[Input data Boundary: Start]
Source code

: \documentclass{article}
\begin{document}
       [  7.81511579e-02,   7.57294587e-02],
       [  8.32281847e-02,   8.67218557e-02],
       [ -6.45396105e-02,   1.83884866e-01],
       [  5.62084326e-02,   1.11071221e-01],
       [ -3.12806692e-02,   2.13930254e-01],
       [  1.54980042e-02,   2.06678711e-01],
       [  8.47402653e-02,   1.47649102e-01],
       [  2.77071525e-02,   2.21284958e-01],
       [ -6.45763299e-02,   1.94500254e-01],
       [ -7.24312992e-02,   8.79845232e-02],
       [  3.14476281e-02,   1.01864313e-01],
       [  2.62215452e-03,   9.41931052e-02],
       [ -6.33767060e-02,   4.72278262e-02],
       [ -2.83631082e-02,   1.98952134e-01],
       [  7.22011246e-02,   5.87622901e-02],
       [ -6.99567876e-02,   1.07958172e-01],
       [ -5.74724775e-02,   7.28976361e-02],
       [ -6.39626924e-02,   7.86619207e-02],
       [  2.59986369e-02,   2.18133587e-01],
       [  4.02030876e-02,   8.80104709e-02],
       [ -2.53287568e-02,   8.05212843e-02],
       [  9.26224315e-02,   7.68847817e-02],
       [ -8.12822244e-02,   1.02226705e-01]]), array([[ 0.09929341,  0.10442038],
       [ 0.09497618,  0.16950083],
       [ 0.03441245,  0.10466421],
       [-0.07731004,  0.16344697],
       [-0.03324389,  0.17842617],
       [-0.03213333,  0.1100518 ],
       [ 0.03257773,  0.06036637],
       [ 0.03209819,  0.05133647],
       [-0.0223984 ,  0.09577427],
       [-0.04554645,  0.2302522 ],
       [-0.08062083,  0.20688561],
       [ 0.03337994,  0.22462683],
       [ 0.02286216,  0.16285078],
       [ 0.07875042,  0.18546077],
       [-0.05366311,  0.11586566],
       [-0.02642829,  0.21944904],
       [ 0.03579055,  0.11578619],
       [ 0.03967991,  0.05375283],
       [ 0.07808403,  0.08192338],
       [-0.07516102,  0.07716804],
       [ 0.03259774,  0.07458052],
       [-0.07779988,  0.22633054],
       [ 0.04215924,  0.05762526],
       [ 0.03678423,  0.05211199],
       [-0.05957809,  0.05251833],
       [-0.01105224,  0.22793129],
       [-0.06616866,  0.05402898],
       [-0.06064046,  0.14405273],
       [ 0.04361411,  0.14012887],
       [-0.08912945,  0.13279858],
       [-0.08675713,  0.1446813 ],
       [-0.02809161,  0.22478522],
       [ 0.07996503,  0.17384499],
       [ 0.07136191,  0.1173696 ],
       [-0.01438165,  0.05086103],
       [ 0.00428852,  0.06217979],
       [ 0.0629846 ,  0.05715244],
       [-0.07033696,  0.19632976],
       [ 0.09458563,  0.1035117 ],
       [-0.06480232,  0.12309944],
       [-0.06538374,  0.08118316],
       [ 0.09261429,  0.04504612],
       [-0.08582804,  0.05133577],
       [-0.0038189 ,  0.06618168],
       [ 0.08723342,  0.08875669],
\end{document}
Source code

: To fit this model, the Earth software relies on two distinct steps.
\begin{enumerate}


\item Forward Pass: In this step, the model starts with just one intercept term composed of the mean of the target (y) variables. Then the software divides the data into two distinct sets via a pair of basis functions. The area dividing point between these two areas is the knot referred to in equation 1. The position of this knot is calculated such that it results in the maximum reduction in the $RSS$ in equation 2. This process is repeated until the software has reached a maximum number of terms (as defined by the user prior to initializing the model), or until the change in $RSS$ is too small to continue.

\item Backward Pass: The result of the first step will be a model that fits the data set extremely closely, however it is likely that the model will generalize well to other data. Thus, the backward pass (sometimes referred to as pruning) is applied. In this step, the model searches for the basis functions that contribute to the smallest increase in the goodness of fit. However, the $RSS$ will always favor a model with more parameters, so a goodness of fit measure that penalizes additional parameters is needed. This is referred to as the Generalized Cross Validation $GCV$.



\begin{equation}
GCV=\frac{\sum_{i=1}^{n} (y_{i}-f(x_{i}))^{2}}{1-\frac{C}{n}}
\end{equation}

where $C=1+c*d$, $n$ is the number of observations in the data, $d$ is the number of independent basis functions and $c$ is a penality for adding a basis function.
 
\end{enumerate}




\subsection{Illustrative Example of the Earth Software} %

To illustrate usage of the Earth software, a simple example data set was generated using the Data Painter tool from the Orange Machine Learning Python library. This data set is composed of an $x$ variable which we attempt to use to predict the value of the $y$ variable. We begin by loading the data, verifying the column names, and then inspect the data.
[Input data Boundary: End]
#### The task
Retype exactly the lines from the one containing "Example of the" through the end of the data. Add nothing.

#### Result of this exercise
\subsection{Illustrative Example of the Earth Software} %

To illustrate usage of the Earth software, a simple example data set was generated using the Data Painter tool from the Orange Machine Learning Python library. This data set is composed of an $x$ variable which we attempt to use to predict the value of the $y$ variable. We begin by loading the data, verifying the column names, and then inspect the data.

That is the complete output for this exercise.